High-profile clients and hot-button issues define the career of NYC attorney Alex Spiro

It’s understood the courtroom can produce performers as memorable as those born in a more traditional theater. Of course, because they typically represent high-profile clients and command fees to match, these legal stars usually have decades of experience to back up their bravado (see: Gloria Allred, Johnnie Cochran, Alan Dershowitz). But Alex Spiro, the telegenic young attorney who’s lately become a favorite of the legal tabloids, is not typical.

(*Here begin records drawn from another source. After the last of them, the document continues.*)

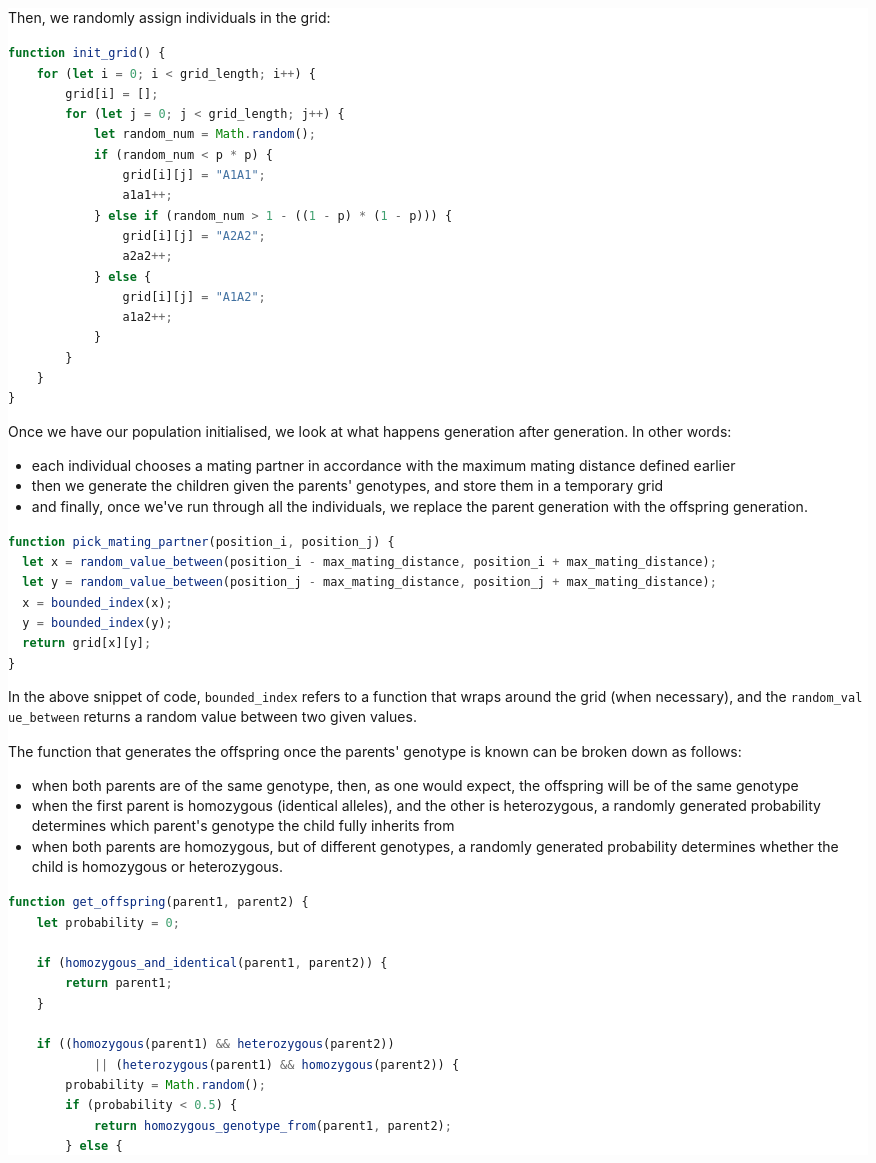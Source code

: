 Then, we randomly assign individuals in the grid:

```javascript
function init_grid() {
	for (let i = 0; i < grid_length; i++) {
		grid[i] = [];
		for (let j = 0; j < grid_length; j++) {
			let random_num = Math.random();
			if (random_num < p * p) {
				grid[i][j] = "A1A1";
				a1a1++;
			} else if (random_num > 1 - ((1 - p) * (1 - p))) {
				grid[i][j] = "A2A2";
				a2a2++;
			} else {
				grid[i][j] = "A1A2";
				a1a2++;
			}
		}
	}
}
```

Once we have our population initialised, we look at what happens generation after generation. In other words:
- each individual chooses a mating partner in accordance with the maximum mating distance defined earlier
- then we generate the children given the parents' genotypes, and store them in a temporary grid
- and finally, once we've run through all the individuals, we replace the parent generation with the offspring generation.

```javascript
function pick_mating_partner(position_i, position_j) {
  let x = random_value_between(position_i - max_mating_distance, position_i + max_mating_distance);
  let y = random_value_between(position_j - max_mating_distance, position_j + max_mating_distance);
  x = bounded_index(x);
  y = bounded_index(y);
  return grid[x][y];
}
```

In the above snippet of code, `bounded_index` refers to a function that wraps around the grid (when necessary), and the `random_value_between` returns a random value between two given values.

The function that generates the offspring once the parents' genotype is known can be broken down as follows:
- when both parents are of the same genotype, then, as one would expect, the offspring will be of the same genotype
- when the first parent is homozygous (identical alleles), and the other is heterozygous, a randomly generated probability determines which parent's genotype the child fully inherits from
- when both parents are homozygous, but of different genotypes, a randomly generated probability determines whether the child is homozygous or heterozygous.

```javascript
function get_offspring(parent1, parent2) {
	let probability = 0;

	if (homozygous_and_identical(parent1, parent2)) {
		return parent1;
	}

	if ((homozygous(parent1) && heterozygous(parent2))
			|| (heterozygous(parent1) && homozygous(parent2)) {
		probability = Math.random();
		if (probability < 0.5) {
			return homozygous_genotype_from(parent1, parent2);
		} else {
```

[1]: https://courses.edx.org/courses/course-v1:EPFLx+NiC1.0x+3T2016/course/
[2]: https://www.yourgenome.org/facts/what-is-evolution
[3]: https://ghr.nlm.nih.gov/primer/basics/gene
[4]: https://github.com/SolangeUG/nature-in-code/tree/master/03-migration-model
[5]: https://d3js.org/
[6]: https://www.maa.org/press/periodicals/loci/joma/the-sir-model-for-spread-of-disease-the-differential-equation-model
[7]: https://github.com/SolangeUG/nature-in-code/tree/master/04-epidemics-model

In four short years, the Harvard Law School graduate has gone from pleading out petty crimes as a Manhattan Assistant District Attorney to representing some of the most headline-making defendants in recent memory: Princeton grad Thomas Gilbert Jr. (who, in 2015, was accused of killing his father for cutting his allowance); Atlanta Hawks’ shooting guard Thabo Sefolosha (who, weeks before the playoffs, suffered a broken leg in an altercation with the N.Y.P.D.—for which he was arrested); and rapper Bobby Shmurda (who, last fall, accepted a plea deal on charges that included conspiracy to commit murder, in a case that would have hinged in part on whether lyrics are admissible as confessions and could have had chilling First Amendment consequences). 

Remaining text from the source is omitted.